As pessoas têm pressa. Atropelam idosos em filas de supermercado e bancos. A pressa é tanta que pegam o elevador para subir até o primeiro andar. A escada cansa. Mas vai “correr” na academia. Têm pressa no “whats” e no “face”, tanta que abreviam tudo. Esquecem que há diferença entre máquina e ser humano.

Têm pressa e por isso faz tudo ao mesmo tempo. Nada sai direito. É tudo “meia boca”. Têm  pressa a gurizada que ouve funk, estuda para a prova, curte o face, fala com a namorada no whats. O que estão fazendo mesmo? Saberão? Qual o objetivo desta gincana? Tem jovem que não sabe fazer uma omelete, porque não tem paciência para quebrar os ovos e mexê-los.  Comem salgadinhos e bolachas. Depois vão “correr” na academia. Não veem a vida passar.

Nesta modernidade líquida, onde tudo flui, onde nada fica, tudo se esvai, lê-se a manchete do jornal no iphone. Quem lê conteúdo? Todos têm opinião. Leram? Estudaram? Pensaram? Não, compartilham no face, sem ler o todo, vão por partes… Atacar é o esporte favorito, nas redes sociais, por sinal. Petralha contra coxinha, coxinha contra petralha.  Xingação! Ideias não há.  A polidez cedeu espaço à estupidez. Neste cenário, a tolerância perde espaço para habitar.

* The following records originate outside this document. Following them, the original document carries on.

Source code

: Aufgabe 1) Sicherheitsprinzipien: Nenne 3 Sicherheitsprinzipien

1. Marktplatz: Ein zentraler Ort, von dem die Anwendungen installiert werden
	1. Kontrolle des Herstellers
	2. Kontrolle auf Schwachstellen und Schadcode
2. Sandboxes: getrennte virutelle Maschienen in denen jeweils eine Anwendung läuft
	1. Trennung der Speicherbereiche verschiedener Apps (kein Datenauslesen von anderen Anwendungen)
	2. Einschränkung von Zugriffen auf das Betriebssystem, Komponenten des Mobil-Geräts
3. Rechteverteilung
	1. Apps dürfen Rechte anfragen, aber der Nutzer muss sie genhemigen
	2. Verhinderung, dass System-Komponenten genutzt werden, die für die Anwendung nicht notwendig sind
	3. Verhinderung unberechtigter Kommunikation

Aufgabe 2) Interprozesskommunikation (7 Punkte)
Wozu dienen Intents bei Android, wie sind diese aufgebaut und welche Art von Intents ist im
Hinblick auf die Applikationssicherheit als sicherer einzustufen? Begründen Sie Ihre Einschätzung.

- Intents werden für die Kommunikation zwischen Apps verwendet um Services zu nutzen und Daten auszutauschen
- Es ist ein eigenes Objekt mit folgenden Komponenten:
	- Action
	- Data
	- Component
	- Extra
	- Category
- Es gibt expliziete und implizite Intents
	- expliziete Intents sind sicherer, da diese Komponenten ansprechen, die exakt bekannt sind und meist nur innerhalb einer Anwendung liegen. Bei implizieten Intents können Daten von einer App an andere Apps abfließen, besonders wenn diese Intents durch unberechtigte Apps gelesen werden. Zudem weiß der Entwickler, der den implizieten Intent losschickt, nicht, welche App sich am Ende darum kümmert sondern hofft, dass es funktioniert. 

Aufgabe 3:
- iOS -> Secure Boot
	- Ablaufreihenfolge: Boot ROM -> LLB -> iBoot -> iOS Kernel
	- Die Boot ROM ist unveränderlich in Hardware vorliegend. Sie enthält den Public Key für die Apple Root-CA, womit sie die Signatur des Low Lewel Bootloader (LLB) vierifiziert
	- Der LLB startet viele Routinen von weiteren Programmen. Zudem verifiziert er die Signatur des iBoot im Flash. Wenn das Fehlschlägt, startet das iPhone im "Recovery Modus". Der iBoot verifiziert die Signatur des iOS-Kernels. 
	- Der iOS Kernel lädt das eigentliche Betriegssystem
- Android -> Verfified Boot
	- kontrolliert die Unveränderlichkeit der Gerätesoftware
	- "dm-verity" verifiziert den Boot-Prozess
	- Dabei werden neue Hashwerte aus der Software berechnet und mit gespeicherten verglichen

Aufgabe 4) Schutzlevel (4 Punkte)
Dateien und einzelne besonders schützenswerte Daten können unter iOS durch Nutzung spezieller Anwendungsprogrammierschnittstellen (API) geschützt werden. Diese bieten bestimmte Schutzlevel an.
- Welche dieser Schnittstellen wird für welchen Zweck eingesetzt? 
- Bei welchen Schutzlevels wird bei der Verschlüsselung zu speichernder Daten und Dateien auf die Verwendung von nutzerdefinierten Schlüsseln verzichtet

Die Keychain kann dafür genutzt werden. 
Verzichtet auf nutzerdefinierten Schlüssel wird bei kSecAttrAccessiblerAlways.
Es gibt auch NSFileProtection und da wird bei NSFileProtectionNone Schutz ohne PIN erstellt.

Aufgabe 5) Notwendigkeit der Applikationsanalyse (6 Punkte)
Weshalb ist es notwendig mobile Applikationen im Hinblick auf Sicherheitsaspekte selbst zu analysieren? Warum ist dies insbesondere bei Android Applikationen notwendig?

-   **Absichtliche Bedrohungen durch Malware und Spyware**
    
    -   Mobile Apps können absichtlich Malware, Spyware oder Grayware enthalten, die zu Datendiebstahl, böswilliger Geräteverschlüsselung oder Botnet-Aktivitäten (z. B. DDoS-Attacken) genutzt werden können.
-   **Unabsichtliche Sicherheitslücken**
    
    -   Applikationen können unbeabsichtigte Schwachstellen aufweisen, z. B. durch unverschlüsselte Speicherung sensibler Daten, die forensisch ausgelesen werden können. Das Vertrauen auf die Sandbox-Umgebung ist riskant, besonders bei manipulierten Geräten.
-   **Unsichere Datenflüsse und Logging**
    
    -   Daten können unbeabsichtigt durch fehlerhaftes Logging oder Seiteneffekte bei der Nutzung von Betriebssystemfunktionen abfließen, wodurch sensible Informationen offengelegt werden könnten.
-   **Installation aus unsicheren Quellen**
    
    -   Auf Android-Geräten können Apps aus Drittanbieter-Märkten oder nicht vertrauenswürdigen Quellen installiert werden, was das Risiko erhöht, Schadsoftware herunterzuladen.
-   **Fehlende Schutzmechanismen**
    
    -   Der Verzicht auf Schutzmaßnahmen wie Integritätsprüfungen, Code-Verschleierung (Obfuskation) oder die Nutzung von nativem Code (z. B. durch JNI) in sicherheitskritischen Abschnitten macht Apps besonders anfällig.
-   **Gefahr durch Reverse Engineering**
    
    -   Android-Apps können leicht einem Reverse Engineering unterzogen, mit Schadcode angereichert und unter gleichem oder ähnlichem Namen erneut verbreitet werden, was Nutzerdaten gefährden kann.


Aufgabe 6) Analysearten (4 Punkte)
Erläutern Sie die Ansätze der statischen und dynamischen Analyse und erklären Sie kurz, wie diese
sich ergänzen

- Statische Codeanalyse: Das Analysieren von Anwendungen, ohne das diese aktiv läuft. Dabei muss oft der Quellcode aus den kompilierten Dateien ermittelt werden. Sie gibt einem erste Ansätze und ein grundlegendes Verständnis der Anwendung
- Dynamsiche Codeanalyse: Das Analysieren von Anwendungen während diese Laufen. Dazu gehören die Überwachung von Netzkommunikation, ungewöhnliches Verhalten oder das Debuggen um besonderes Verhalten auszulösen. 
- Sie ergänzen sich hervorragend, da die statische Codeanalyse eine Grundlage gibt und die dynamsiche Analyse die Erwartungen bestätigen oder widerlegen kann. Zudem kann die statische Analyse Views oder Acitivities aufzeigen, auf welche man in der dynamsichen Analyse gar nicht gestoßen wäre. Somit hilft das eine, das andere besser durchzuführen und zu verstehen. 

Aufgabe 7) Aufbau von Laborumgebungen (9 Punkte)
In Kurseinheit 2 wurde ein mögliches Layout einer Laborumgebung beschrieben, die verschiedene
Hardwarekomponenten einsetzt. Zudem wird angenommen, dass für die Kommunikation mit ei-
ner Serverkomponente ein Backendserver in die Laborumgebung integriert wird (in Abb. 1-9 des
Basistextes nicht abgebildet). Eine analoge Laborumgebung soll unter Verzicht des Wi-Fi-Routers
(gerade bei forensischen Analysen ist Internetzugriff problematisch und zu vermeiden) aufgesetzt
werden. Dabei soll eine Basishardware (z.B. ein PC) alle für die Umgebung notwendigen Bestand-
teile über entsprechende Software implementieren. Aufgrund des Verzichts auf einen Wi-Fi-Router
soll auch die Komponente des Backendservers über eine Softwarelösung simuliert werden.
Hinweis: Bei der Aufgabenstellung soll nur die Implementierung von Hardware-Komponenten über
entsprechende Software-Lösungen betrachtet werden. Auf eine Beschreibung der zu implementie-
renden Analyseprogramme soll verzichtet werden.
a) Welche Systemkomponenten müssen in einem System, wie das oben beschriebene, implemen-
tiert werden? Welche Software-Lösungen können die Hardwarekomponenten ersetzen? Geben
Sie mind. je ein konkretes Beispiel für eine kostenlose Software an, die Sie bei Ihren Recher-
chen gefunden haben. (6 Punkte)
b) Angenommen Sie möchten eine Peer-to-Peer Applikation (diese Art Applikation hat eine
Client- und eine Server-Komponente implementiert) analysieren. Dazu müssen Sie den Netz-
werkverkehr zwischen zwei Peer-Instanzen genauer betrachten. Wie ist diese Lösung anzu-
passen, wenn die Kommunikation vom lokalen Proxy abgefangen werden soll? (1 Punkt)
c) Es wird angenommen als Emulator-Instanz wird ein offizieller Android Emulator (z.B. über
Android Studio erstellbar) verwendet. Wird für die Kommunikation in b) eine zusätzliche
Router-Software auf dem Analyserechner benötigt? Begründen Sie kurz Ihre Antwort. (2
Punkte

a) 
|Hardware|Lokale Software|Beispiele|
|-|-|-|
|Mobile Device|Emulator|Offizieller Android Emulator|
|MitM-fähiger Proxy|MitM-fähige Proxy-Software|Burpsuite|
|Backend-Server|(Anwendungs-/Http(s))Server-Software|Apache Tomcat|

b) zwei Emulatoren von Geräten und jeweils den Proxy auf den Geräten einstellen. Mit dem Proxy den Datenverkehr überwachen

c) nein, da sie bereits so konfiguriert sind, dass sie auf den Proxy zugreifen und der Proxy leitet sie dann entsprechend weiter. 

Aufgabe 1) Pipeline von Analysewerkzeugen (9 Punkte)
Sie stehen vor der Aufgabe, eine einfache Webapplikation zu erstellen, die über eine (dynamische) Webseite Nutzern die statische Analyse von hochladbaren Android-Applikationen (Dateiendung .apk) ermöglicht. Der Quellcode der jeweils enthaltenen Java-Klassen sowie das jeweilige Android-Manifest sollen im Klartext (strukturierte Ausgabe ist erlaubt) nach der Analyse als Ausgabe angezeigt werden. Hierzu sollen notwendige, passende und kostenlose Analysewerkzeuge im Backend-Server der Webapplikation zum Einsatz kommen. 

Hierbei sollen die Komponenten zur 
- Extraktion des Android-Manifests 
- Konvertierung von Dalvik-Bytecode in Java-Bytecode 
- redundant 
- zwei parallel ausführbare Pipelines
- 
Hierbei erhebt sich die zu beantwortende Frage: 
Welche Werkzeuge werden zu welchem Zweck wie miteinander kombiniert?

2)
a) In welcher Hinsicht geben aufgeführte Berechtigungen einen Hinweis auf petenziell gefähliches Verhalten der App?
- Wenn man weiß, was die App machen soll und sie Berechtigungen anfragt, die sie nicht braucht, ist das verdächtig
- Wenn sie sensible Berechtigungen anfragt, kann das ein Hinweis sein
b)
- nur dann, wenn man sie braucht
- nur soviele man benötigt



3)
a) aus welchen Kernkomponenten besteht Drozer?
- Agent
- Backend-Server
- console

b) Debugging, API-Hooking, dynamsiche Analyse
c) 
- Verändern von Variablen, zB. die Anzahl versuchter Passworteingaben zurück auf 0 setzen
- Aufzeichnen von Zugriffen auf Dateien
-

Em qual estação vamos parar? Lenin sabia que estava indo rumo à Estação Finlândia para fazer a Revolução Russa. Era inverno de 1917. Se soubesse que encontraria um Stálin na sua vida, certamente teria feito acordos mais sólidos com Trotsky antes. Os juristas alemães acharam legítima a legislação que cedia espaço da Constituição de Weimar para Hitler decidir por conta e risco; e sobraram 6 milhões de judeus mortos. Era de um lado o afã de chegar à sociedade sem classes e de outro à sociedade superior. Na pressa de decidir, de chegar, os cálculos foram mal feitos, e as vidas foram atropeladas pela pressa e a insensatez.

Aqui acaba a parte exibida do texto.